L’Enfer existe-t-il? (2/3)

Le Pape Benoît XVI imposant les cendres

L’enfer où souffriront éternellement les damnés existe-t-il? CF. Michel Fromaget 2017 De l’enfer introuvable à l’immortalité retrouvée. L’Harmattan, Paris. Etude philosophique et exégétique pour démontrer que ce dogme du catéchisme est une création de l’Eglise, absent du christianisme originel (2/3).

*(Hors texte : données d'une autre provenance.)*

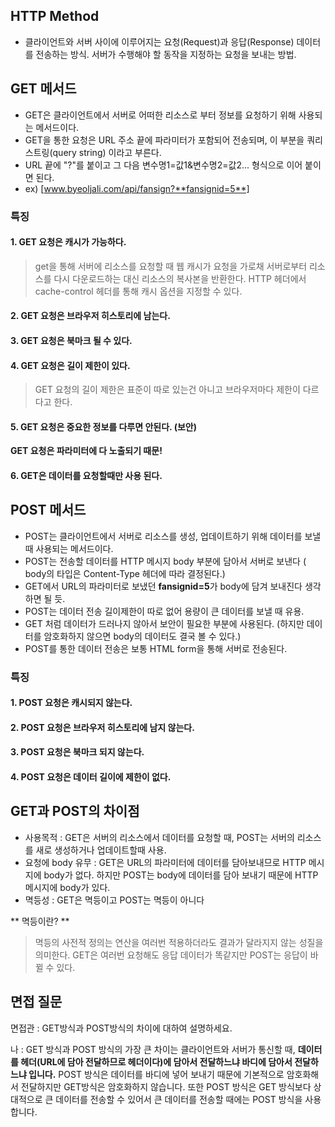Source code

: ## HTTP Method
- 클라이언트와 서버 사이에 이루어지는 요청(Request)과 응답(Response) 데이터를 전송하는 방식. 서버가 수행해야 할 동작을 지정하는 요청을 보내는 방법.

## GET 메서드
- GET은 클라이언트에서 서버로 어떠한 리소스로 부터 정보를 요청하기 위해 사용되는 메서드이다.
- GET을 통한 요청은 URL 주소 끝에 파라미터가 포함되어 전송되며, 이 부분을 쿼리 스트링(query string) 이라고 부른다.
- URL 끝에 "?"를 붙이고 그 다음 변수명1=값1&변수명2=값2... 형식으로 이어 붙이면 된다.
- ex) [www.byeoljali.com/api/fansign?**fansignid=5**]

### 특징
#### 1. GET 요청은 캐시가 가능하다.
>get을 통해 서버에 리소스를 요청할 때 웹 캐시가 요청을 가로채 서버로부터 리소스를 다시 다운로드하는 대신 리소스의 복사본을 반환한다. HTTP 헤더에서 cache-control 헤더를 통해 캐시 옵션을 지정할 수 있다.

#### 2. GET 요청은 브라우저 히스토리에 남는다.

#### 3. GET 요청은 북마크 될 수 있다.

#### 4. GET 요청은 길이 제한이 있다.
> GET 요청의 길이 제한은 표준이 따로 있는건 아니고 브라우저마다 제한이 다르다고 한다.

#### 5. GET 요청은 중요한 정보를 다루면 안된다. (보안)
**GET 요청은 파라미터에 다 노출되기 때문!**

#### 6. GET은 데이터를 요청할때만 사용 된다.


## POST 메서드
- POST는 클라이언트에서 서버로 리소스를 생성, 업데이트하기 위해 데이터를 보낼 때 사용되는 메서드이다.
- POST는 전송할 데이터를 HTTP 메시지 body 부분에 담아서 서버로 보낸다 ( body의 타입은 Content-Type 헤더에 따라 결정된다.)
- GET에서 URL의 파라미터로 보냈던 **fansignid=5**가 body에 담겨 보내진다 생각하면 될 듯.
- POST는 데이터 전송 길이제한이 따로 없어 용량이 큰 데이터를 보낼 때 유용.
- GET 처럼 데이터가 드러나지 않아서 보안이 필요한 부분에 사용된다. (하지만 데이터를 암호화하지 않으면 body의 데이터도 결국 볼 수 있다.)
- POST를 통한 데이터 전송은 보통 HTML form을 통해 서버로 전송된다.

### 특징
#### 1. POST 요청은 캐시되지 않는다.
#### 2. POST 요청은 브라우저 히스토리에 남지 않는다.
#### 3. POST 요청은 북마크 되지 않는다.
#### 4. POST 요청은 데이터 길이에 제한이 없다.

## GET과 POST의 차이점
- 사용목적 : GET은 서버의 리소스에서 데이터를 요청할 때, POST는 서버의 리소스를 새로 생성하거나 업데이트할때 사용.
- 요청에 body 유무 : GET은 URL의 파라미터에 데이터를 담아보내므로 HTTP 메시지에 body가 없다.
하지만 POST는 body에 데이터를 담아 보내기 때문에 HTTP 메시지에 body가 있다.
- 멱등성 : GET은 멱등이고 POST는 멱등이 아니다

** 멱등이란? **
> 멱등의 사전적 정의는 연산을 여러번 적용하더라도 결과가 달라지지 않는 성질을 의미한다.
> GET은 여러번 요청해도 응답 데이터가 똑같지만 POST는 응답이 바뀔 수 있다.


## 면접 질문
면접관 :  GET방식과 POST방식의 차이에 대하여 설명하세요.

나 : GET 방식과 POST 방식의 가장 큰 차이는 클라이언트와 서버가 통신할 때, **데이터를 헤더(URL에 담아 전달하므로 헤더이다)에 담아서 전달하느냐 바디에 담아서 전달하느냐 입니다.**
POST 방식은 데이터를 바디에 넣어 보내기 때문에 기본적으로 암호화해서 전달하지만 GET방식은 암호화하지 않습니다.
또한 POST 방식은 GET 방식보다 상대적으로 큰 데이터를 전송할 수 있어서 큰 데이터를 전송할 때에는 POST 방식을 사용합니다.
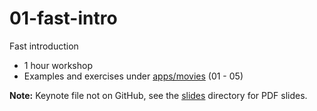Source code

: # 01-fast-intro

Fast introduction

- 1 hour workshop
- Examples and exercises under [apps/movies](/apps/movies) (01 - 05)

**Note:** Keynote file not on GitHub, see the [slides](/slides) directory for PDF slides.
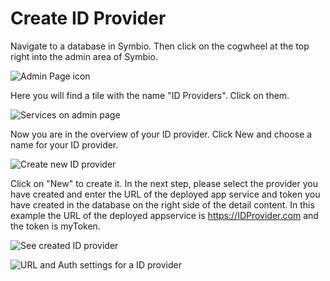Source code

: # Create ID Provider

Navigate to a database in Symbio. Then click on the cogwheel at the top
right into the admin area of Symbio.

![Admin Page icon](media/image3.png)

Here you will find a tile with the name "ID Providers". Click on them.

![Services on admin page](media/image4.png)

Now you are in the overview of your ID provider. Click New and choose a
name for your ID provider.

![Create new ID provider](media/image5.png)

Click on "New" to create it. In the next step, please select the
provider you have created and enter the URL of the deployed app service and token you have created in the database
on the right side of the detail content. In this example the URL of the deployed appservice is https://IDProvider.com and the token is myToken.

![See created ID provider](media/image6.png)

![URL and Auth settings for a ID provider](media/image7.png)
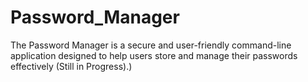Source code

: # Password_Manager
The Password Manager is a secure and user-friendly command-line application designed to help users store and manage their passwords effectively (Still in Progress).)
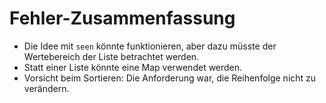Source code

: # Fehler-Zusammenfassung

- Die Idee mit `seen` könnte funktionieren,
  aber dazu müsste der Wertebereich der Liste betrachtet werden.
- Statt einer Liste könnte eine Map verwendet werden.
- Vorsicht beim Sortieren: Die Anforderung war, die Reihenfolge nicht zu verändern.
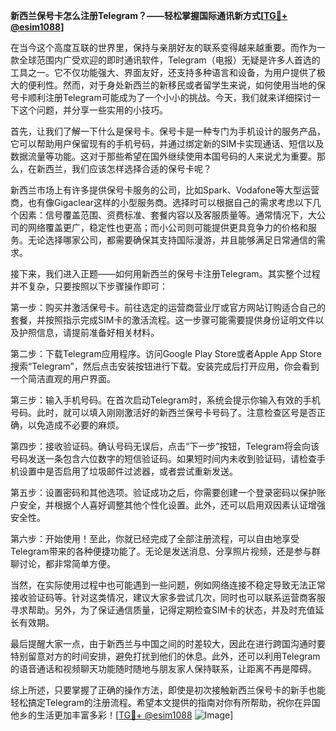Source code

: **新西兰保号卡怎么注册Telegram？——轻松掌握国际通讯新方式[[TG💪+ @esim1088](https://t.me/s/esim1088)]**

在当今这个高度互联的世界里，保持与亲朋好友的联系变得越来越重要。而作为一款全球范围内广受欢迎的即时通讯软件，Telegram（电报）无疑是许多人首选的工具之一。它不仅功能强大、界面友好，还支持多种语言和设备，为用户提供了极大的便利性。然而，对于身处新西兰的新移民或者留学生来说，如何使用当地的保号卡顺利注册Telegram可能成为了一个小小的挑战。今天，我们就来详细探讨一下这个问题，并分享一些实用的小技巧。

首先，让我们了解一下什么是保号卡。保号卡是一种专门为手机设计的服务产品，它可以帮助用户保留现有的手机号码，并通过绑定新的SIM卡实现通话、短信以及数据流量等功能。这对于那些希望在国外继续使用本国号码的人来说尤为重要。那么，在新西兰，我们应该怎样选择合适的保号卡呢？

新西兰市场上有许多提供保号卡服务的公司，比如Spark、Vodafone等大型运营商，也有像Gigaclear这样的小型服务商。选择时可以根据自己的需求考虑以下几个因素：信号覆盖范围、资费标准、套餐内容以及客服质量等。通常情况下，大公司的网络覆盖更广，稳定性也更高；而小公司则可能提供更具竞争力的价格和服务。无论选择哪家公司，都需要确保其支持国际漫游，并且能够满足日常通信的需求。

接下来，我们进入正题——如何用新西兰的保号卡注册Telegram。其实整个过程并不复杂，只要按照以下步骤操作即可：

第一步：购买并激活保号卡。前往选定的运营商营业厅或官方网站订购适合自己的套餐，并按照指示完成SIM卡的激活流程。这一步骤可能需要提供身份证明文件以及护照信息，请提前准备好相关材料。

第二步：下载Telegram应用程序。访问Google Play Store或者Apple App Store搜索“Telegram”，然后点击安装按钮进行下载。安装完成后打开应用，你会看到一个简洁直观的用户界面。

第三步：输入手机号码。在首次启动Telegram时，系统会提示你输入有效的手机号码。此时，就可以填入刚刚激活好的新西兰保号卡号码了。注意检查区号是否正确，以免造成不必要的麻烦。

第四步：接收验证码。确认号码无误后，点击“下一步”按钮，Telegram将会向该号码发送一条包含六位数字的短信验证码。如果短时间内未收到验证码，请检查手机设置中是否启用了垃圾邮件过滤器，或者尝试重新发送。

第五步：设置密码和其他选项。验证成功之后，你需要创建一个登录密码以保护账户安全，并根据个人喜好调整其他个性化设置。此外，还可以启用双因素认证增强安全性。

第六步：开始使用！至此，你就已经完成了全部注册流程，可以自由地享受Telegram带来的各种便捷功能了。无论是发送消息、分享照片视频，还是参与群聊讨论，都非常简单方便。

当然，在实际使用过程中也可能遇到一些问题，例如网络连接不稳定导致无法正常接收验证码等。针对这类情况，建议大家多尝试几次，同时也可以联系运营商客服寻求帮助。另外，为了保证通信质量，记得定期检查SIM卡的状态，并及时充值延长有效期。

最后提醒大家一点，由于新西兰与中国之间的时差较大，因此在进行跨国沟通时要特别留意对方的时间安排，避免打扰到他们的休息。此外，还可以利用Telegram的语音通话和视频聊天功能随时随地与朋友家人保持联系，让距离不再是障碍。

综上所述，只要掌握了正确的操作方法，即使是初次接触新西兰保号卡的新手也能轻松搞定Telegram的注册流程。希望本文提供的指南对你有所帮助，祝你在异国他乡的生活更加丰富多彩！[[TG💪+ @esim1088](https://t.me/s/esim1088) ![Image](https://i.postimg.cc/4NQfJmqS/Snipaste-2025-05-13-00-14-12.png)]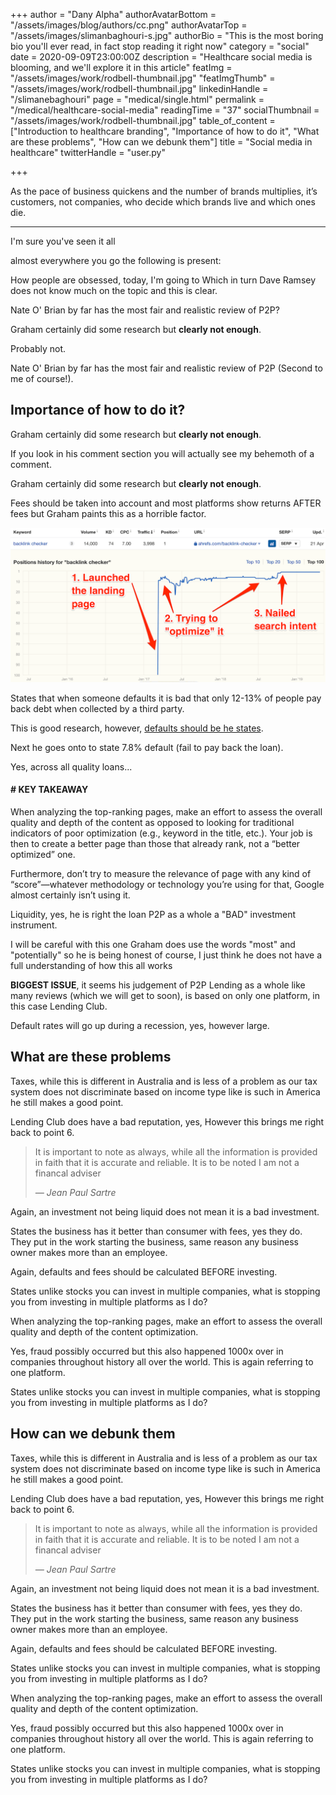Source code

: +++
author = "Dany Alpha"
authorAvatarBottom = "/assets/images/blog/authors/cc.png"
authorAvatarTop = "/assets/images/slimanbaghouri-s.jpg"
authorBio = "This is the most boring bio you'll ever read, in fact stop reading it right now"
category = "social"
date = 2020-09-09T23:00:00Z
description = "Healthcare social media is blooming, and we'll explore it in this article"
featImg = "/assets/images/work/rodbell-thumbnail.jpg"
"featImgThumb" = "/assets/images/work/rodbell-thumbnail.jpg"
linkedinHandle = "/slimanebaghouri"
page = "medical/single.html"
permalink = "/medical/healthcare-social-media"
readingTime = "37"
socialThumbnail = "/assets/images/work/rodbell-thumbnail.jpg"
table_of_content = ["Introduction to healthcare branding", "Importance of how to do it", "What are these problems", "How can we debunk them"]
title = "Social media in healthcare"
twitterHandle = "user.py"

+++
<section  id="Introductiontohealthcarebranding">
<p>
As the pace of business quickens and the number of brands multiplies, it’s customers, not companies, who decide which brands live and which ones die.
<hr>
</p>
<p>I'm sure you've seen it all</p>
 <p>almost everywhere you go the following is present:</p>
<p>How people are obsessed, today, I'm going to Which in turn Dave Ramsey does not know much on the topic and this is clear.</p>
<!--more--> 
<p>
Nate O' Brian by far has the most fair and realistic review of P2P?

</p>
<p>

Graham certainly did some research but <strong>clearly not enough</strong>. 
</p>

<p>Probably not.</p>
<p>

Nate O' Brian by far has the most fair and realistic review of P2P (Second to me of course!). 

</p>
</section>


<section id="Importanceofhowtodoit">

<h2 class="bold">Importance of how to do it?</h2>

<p>

Graham certainly did some research but <strong>clearly not enough</strong>. 
</p>

<p>
	If you look in his comment section you will actually see my behemoth of a comment.
</p>
<p>

Graham certainly did some research but <strong>clearly not enough</strong>. 
</p>

<p>

Fees should be taken into account and most platforms show returns AFTER fees but Graham paints this as a horrible factor.

</p>

<img loading="lazy" src="/assets/images/blog/posts/content/keyword.png" alt="Keyword Report" >

<p>

States that when someone defaults it is bad that only 12-13% of people pay back debt when collected by a third party.

</p>

<p>This is good research, however, <a href="#">defaults should be he states</a>.</p>
<p>

Next he goes onto to state 7.8% default (fail to pay back the loan). 
</p>

<p>Yes, across all quality loans...</p>

<div class="takeaway">
	<h4># KEY TAKEAWAY</h4>
	<p>When analyzing the top-ranking pages, make an effort to assess the overall quality and depth of the content as opposed to looking for traditional indicators of poor optimization (e.g., keyword in the title, etc.). Your job is then to create a better page than those that already rank, not a “better optimized” one.</p>
	<p>Furthermore, don’t try to measure the relevance of page with any kind of “score”—whatever methodology or technology you’re using for that, Google almost certainly isn’t using it.
</p>
</div>


<p>

Liquidity, yes, he is right the loan  P2P as a whole a "BAD" investment instrument. 

</p>

<p>

I will be careful with this one Graham does use the words "most" and "potentially" so he is being honest of course, I just think he does not have a full understanding of how this all works 

</p>

<p>

<b>BIGGEST ISSUE</b>, it seems his judgement of P2P Lending as a whole like many reviews (which we will get to soon), is based on only one platform, in this case Lending Club. 

</p>

<p>

Default rates will go up during a recession, yes, however large.

</p>
</section>

<section id="Whataretheseproblems">

<h2>What are these problems</h2>

<p>

Taxes, while this is different in Australia and is less of a problem as our tax system does not discriminate based on income type like is such in America he still makes a good point.

</p>

<p>

Lending Club does have a bad reputation, yes, However this brings me right back to point 6. 

</p>
<blockquote>

<p>

It is important to note as always, while all the information is provided in faith that it is accurate and reliable. It is to be noted I am not a financal adviser

<p>    
<cite>― Jean Paul Sartre</cite>
</blockquote>

<p>

Again, an investment not being liquid does not mean it is a bad investment.

</p>

<p>

States the business has it better than consumer with fees, yes they do. They put in the work starting the business, same reason any business owner makes more than an employee.

</p>

<p>

Again, defaults and fees should be calculated BEFORE investing.

</p>

<p>

States unlike stocks you can invest in multiple companies, what is stopping you from investing in multiple platforms as I do? 

</p>

<div class="note">
	<p>When analyzing the top-ranking pages, make an effort to assess the overall quality and depth of the content 	optimization.</p>
</div>
<p>

Yes, fraud possibly occurred but this also happened 1000x over in companies throughout history all over the world. This is again referring to one platform. 

</p>


<p>

States unlike stocks you can invest in multiple companies, what is stopping you from investing in multiple platforms as I do? 

</p>
</section>

<section id="Howcanwedebunkthem">

<h2>How can we debunk them</h2>

<p>

Taxes, while this is different in Australia and is less of a problem as our tax system does not discriminate based on income type like is such in America he still makes a good point.

</p>

<p>

Lending Club does have a bad reputation, yes, However this brings me right back to point 6. 

</p>
<blockquote>

<p>

It is important to note as always, while all the information is provided in faith that it is accurate and reliable. It is to be noted I am not a financal adviser

<p>    
<cite>― Jean Paul Sartre</cite>
</blockquote>

<p>

Again, an investment not being liquid does not mean it is a bad investment.

</p>

<p>

States the business has it better than consumer with fees, yes they do. They put in the work starting the business, same reason any business owner makes more than an employee.

</p>

<p>

Again, defaults and fees should be calculated BEFORE investing.

</p>

<p>

States unlike stocks you can invest in multiple companies, what is stopping you from investing in multiple platforms as I do? 

</p>

<div class="note">
	<p>When analyzing the top-ranking pages, make an effort to assess the overall quality and depth of the content 	optimization.</p>
</div>
<p>

Yes, fraud possibly occurred but this also happened 1000x over in companies throughout history all over the world. This is again referring to one platform. 

</p>


<p>

States unlike stocks you can invest in multiple companies, what is stopping you from investing in multiple platforms as I do? 

</p>
</section>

Poursuivons notre propos sur deux autres points. Comme montré à notre article précédent, l’Enfer est bien attesté dans l’Ecriture, sur le principe sinon sur le terme. Ainsi que nous l’avons expliqué, pour les Anciens, « les enfers » étaient un séjour des morts neutres. Le lieu du châtiment éternel a pris ce sens, « enfer » au singulier, plus tard.

2° L’Enfer existe-t-il ?

La Bible ne nous dit en revanche pas grand-chose sur cet Enfer. Les citations mentionnées à l’article précédent parlent de « feu », « fournaises », « étang de feu », « tortures », « pleurs », « Jugement », « abîme ». Il n’y a pas grand-chose d’autre. La thématique du feu revient cependant souvent. Mais l’essentiel est bien le Jugement et la rupture totale avec Dieu et les Elus qui bénéficient de la Résurrection.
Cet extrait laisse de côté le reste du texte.